We assume, of course, that the constant expressions used to compute the multipliers are evaluated by the compiler and that the multiplications are optimized using sequences of shift and add operations where such sequnces are faster than native multiply instructions. The magic constants on each successive line above are the squares of the constants on the previous line.

Performance: Some simple benchmarks illustrate the performance of this code. These tests were done on an Intel Core i3 3.06 GHz computer under the GCC 4.2 compiler with the default compilation options, using the 27-trit binary-coded ternary implementation from libter27.h.

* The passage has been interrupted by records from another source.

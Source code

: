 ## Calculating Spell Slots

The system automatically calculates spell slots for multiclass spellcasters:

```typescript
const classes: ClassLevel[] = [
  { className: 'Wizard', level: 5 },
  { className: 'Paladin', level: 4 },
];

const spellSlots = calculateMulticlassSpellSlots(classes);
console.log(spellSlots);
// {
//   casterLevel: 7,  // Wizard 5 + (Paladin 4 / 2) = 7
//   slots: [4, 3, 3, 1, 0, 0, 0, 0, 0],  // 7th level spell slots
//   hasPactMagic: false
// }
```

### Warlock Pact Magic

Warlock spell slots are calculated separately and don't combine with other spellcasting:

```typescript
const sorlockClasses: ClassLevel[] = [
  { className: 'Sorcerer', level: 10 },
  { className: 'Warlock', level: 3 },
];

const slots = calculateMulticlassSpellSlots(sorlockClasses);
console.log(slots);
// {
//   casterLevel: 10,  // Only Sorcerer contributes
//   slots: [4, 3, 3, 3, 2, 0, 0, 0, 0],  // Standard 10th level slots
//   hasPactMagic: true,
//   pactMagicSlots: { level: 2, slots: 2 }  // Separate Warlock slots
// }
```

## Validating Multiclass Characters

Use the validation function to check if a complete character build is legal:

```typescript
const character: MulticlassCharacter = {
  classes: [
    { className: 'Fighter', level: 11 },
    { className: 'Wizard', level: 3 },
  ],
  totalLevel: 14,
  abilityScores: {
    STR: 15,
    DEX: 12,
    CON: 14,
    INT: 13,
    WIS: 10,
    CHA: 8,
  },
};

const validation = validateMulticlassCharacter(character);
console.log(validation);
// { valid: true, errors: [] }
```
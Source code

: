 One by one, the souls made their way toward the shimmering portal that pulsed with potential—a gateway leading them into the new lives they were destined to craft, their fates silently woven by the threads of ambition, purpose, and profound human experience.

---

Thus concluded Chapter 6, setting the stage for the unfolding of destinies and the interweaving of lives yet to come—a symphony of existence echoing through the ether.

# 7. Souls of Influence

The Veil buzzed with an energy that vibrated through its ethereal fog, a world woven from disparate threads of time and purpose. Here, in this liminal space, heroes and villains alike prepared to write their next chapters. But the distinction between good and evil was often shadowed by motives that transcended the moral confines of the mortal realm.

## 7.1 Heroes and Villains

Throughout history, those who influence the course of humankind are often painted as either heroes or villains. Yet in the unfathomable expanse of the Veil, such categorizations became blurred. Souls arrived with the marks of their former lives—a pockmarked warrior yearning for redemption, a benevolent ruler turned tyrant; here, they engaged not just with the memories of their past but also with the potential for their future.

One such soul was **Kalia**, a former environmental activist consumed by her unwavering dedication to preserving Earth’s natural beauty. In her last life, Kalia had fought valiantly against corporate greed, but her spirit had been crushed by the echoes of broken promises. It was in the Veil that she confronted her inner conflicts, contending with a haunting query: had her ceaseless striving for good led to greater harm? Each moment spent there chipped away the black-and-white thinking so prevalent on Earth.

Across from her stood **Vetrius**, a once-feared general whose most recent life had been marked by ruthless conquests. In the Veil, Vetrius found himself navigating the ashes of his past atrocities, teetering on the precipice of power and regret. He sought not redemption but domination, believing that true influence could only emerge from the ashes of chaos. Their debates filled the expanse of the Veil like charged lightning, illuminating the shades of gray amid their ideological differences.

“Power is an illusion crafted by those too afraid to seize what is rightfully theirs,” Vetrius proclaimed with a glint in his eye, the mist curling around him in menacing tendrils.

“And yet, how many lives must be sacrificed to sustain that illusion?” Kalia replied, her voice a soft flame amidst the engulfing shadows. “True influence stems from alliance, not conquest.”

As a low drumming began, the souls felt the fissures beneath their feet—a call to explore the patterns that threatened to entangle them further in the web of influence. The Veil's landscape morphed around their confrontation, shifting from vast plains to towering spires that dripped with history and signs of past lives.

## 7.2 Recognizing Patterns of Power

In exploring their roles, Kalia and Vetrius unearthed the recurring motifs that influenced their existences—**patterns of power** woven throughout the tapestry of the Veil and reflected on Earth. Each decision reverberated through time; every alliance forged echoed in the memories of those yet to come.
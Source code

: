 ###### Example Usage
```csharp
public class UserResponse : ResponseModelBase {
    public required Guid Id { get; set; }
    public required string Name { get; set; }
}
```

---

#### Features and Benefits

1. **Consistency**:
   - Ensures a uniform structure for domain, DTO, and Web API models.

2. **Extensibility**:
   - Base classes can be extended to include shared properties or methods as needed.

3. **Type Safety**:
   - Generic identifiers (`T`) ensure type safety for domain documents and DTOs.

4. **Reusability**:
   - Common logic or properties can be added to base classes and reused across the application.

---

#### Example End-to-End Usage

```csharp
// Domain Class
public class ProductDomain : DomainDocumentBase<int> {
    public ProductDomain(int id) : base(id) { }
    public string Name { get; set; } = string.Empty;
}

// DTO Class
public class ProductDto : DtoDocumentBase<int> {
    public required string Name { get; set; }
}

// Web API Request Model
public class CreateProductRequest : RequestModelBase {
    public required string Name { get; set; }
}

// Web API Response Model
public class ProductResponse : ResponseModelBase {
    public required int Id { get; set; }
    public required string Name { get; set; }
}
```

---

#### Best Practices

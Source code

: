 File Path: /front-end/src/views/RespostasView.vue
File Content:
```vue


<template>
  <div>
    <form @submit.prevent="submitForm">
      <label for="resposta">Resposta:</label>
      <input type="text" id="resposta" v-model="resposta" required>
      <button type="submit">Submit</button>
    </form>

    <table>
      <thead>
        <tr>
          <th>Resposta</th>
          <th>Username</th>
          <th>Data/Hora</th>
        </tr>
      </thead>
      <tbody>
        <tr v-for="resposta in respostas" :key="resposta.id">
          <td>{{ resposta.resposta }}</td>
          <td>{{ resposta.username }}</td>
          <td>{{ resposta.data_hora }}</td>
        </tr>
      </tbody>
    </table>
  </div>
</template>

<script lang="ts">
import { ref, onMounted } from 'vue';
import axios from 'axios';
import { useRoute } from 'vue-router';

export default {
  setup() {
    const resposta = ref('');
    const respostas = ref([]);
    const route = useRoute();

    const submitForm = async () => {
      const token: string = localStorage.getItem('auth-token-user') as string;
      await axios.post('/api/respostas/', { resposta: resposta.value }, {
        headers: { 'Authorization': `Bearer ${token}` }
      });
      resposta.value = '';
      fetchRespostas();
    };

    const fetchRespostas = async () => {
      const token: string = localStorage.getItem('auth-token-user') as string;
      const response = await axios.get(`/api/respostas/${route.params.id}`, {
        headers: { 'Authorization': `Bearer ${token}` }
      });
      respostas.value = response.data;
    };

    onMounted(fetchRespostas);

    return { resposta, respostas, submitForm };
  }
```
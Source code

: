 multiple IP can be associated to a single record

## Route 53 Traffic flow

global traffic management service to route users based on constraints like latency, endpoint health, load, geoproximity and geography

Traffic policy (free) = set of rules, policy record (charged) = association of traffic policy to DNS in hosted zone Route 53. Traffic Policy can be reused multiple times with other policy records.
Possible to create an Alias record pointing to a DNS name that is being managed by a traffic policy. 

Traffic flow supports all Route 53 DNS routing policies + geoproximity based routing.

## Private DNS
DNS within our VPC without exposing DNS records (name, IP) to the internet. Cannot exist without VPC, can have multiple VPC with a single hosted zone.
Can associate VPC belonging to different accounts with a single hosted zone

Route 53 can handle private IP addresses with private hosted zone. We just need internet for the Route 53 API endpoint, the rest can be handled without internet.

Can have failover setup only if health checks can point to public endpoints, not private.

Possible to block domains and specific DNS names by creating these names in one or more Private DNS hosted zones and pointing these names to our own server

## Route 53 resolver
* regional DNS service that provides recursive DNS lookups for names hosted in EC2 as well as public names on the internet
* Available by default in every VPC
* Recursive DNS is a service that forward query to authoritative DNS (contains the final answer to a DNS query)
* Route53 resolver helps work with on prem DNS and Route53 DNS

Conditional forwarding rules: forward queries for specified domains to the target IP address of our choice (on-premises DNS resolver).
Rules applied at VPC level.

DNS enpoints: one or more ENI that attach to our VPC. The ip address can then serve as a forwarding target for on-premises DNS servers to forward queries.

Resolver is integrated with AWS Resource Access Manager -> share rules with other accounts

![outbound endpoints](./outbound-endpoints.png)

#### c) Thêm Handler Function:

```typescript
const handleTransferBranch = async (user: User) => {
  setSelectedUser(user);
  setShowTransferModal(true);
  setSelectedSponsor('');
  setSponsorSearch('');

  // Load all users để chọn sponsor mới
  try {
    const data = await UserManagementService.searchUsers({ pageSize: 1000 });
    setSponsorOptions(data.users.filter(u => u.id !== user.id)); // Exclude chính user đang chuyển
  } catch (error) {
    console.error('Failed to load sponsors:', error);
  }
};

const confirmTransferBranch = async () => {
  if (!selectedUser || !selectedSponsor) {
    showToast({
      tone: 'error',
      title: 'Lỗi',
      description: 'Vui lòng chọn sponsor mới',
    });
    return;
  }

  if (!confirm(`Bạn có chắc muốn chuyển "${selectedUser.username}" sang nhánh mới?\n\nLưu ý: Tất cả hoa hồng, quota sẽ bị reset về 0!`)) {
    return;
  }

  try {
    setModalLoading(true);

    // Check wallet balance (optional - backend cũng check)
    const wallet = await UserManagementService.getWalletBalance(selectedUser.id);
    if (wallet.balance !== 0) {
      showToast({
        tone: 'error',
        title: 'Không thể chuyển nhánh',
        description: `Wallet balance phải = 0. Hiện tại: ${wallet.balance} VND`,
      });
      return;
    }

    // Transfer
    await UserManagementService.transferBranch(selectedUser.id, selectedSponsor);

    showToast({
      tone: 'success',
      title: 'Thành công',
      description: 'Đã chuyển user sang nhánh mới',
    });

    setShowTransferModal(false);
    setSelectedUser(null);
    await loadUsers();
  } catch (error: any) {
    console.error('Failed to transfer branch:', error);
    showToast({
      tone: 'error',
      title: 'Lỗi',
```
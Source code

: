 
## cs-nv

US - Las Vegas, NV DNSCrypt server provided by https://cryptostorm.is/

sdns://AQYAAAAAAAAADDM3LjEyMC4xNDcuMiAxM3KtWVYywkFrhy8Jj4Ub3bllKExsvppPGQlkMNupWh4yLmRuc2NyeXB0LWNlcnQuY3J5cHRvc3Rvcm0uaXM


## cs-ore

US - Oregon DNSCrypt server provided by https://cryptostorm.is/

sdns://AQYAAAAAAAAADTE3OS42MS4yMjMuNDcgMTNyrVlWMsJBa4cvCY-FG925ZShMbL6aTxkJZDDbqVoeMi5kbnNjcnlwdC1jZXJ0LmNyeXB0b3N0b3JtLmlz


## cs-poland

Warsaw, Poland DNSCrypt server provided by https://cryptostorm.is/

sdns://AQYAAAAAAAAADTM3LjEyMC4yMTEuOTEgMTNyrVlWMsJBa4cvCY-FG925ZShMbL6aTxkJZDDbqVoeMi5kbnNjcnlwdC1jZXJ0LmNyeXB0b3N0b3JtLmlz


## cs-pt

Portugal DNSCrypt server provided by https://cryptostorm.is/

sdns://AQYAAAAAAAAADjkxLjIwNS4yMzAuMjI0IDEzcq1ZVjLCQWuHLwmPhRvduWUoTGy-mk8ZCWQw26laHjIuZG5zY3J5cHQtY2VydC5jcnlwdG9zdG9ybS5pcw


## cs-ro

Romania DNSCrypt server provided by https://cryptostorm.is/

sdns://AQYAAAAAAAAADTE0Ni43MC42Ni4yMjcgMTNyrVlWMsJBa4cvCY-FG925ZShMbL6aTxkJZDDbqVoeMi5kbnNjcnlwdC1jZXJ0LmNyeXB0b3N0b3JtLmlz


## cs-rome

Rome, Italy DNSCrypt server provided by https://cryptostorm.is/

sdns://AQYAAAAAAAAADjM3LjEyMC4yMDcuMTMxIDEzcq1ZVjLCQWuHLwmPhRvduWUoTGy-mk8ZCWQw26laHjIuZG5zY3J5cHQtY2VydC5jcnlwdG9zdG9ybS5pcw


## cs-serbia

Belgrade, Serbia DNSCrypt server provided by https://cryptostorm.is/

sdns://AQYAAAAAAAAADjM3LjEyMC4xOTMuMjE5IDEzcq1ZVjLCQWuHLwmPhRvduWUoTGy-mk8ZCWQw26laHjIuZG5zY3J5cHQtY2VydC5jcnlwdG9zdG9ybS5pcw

Generating and converting all integer values from 1 to 4,000,000 from binary-coded-ternary to binary using the naïve for-loop algorithm given first above is 3.94 times slower than the optimized version. The overhead of incrementing the integer value over the tested range is the same in both cases, subtracting an approximation of this from both run times sugests that the actual speed ratio is closer to 7.4.

TCB to Ternary Conversion

Given an unsigned ternary-coded binary integer, and writing programs in an environment where all operations are naturally carried out in ternary, the algorithms for converting binary to ternary mirror the algorithms discussed above. Here, we assume that the data type unsigned ternary forces that data to be naturally represented in ternary, and that arithmetic operations on values of this type are the usual unsigned ternary operations. In addition, we assume that the & and | operators, and and or for binary numbers, are used for the min and max operators when applied to ternary operands. The subscript 3 on shift operators such as <<3 indicates shifts applied to the trits of of a ternary operand, and constants used for masking ternary values are given here in heptavintimal, indicated by a leading 0t (a horrible notation, but since we are using a C-like syntax here, it will suffice).

unsigned ternary tcb_to_ter( unsigned ternayr tcb ) {
        unsigned ternary acc = 0;
        int bit;
        const int shift = BITS;
        const int mask = 0t1 <<3 shift;

        for ( bit = 0; bit != BITS; bit++ ) {
                acc = (acc * 2) + ((tcb & mask)) >>3 shift);
                tcb = tcb <<3 1;
        }
        return acc;
}

As with the BCT to binary conversion code, this code processes the digits sequentially, presenting a possible bottleneck. Again, we can construct faster code by using the full parallel data path through the arithmetic unit. in the following, we assume that unsigned ternary operands are represented in 27 trits:

unsigned ternary tcb_to_ter( unsigned ternary tcb ) {
        unsigned ternary high, low, acc;

        high = (tcb >>3  1) & 0tN6N6N6N6N; /* high bits */
        low  =  tcb         & 0tN6N6N6N6N; /* low bits */
        acc  =  low + (     2 * high);     /* ternary-coded base 4 */

        high = (acc >>3  2) & 0t82KV82KV8; /* high 2-bits */
        low  =  acc         & 0t82KV82KV8; /* low 2-bits */
        acc  =  low + (     4 * high);     /* ternary-coded base 16 */

        high = (acc >>3  4) & 0tZ08V0ZK2Z; /* high nibbles */
        low  =  acc         & 0tZ08V0ZK2Z; /* low nibbles */
        acc  =  low + (    16 * high);     /* ternary-coded base 256 */

        high = (acc >>3  8) & 0t0ZZV008ZZ; /* high bytes */
        low  =  acc         & 0t0ZZV008ZZ; /* low bytes */
        acc  =  low + (   256 * high);     /* ternary-coded base 65536 */

        high = (acc >>3 16) & 0t0002ZZZZZ; /* high bytes */
        low  =  acc         & 0t0002ZZZZZ; /* low bytes */
        acc  =  low + ( 65536 * high);     /* now in ternary */

        return acc;

This code can be superoptimized as follows:

unsigned ternary tcb_to_ter( unsigned ternary tcb ) {
        unsigned ternary acc = tcb;

        acc = acc - (((acc >>3  1) & 0tN6N6N6N6N) * (       3 -     2));
        acc = acc - (((acc >>3  2) & 0t82KV82KV8) * (       9 -     4));
        acc = acc - (((acc >>3  4) & 0tZ08V0ZK2Z) * (      81 -    16));
        acc = acc - (((acc >>3  8) & 0t0ZZV008ZZ) * (    6561 -   256));
        acc = acc - (((acc >>3 16) & 0t0002ZZZZZ) * (43046721 - 65536));

        return acc;
}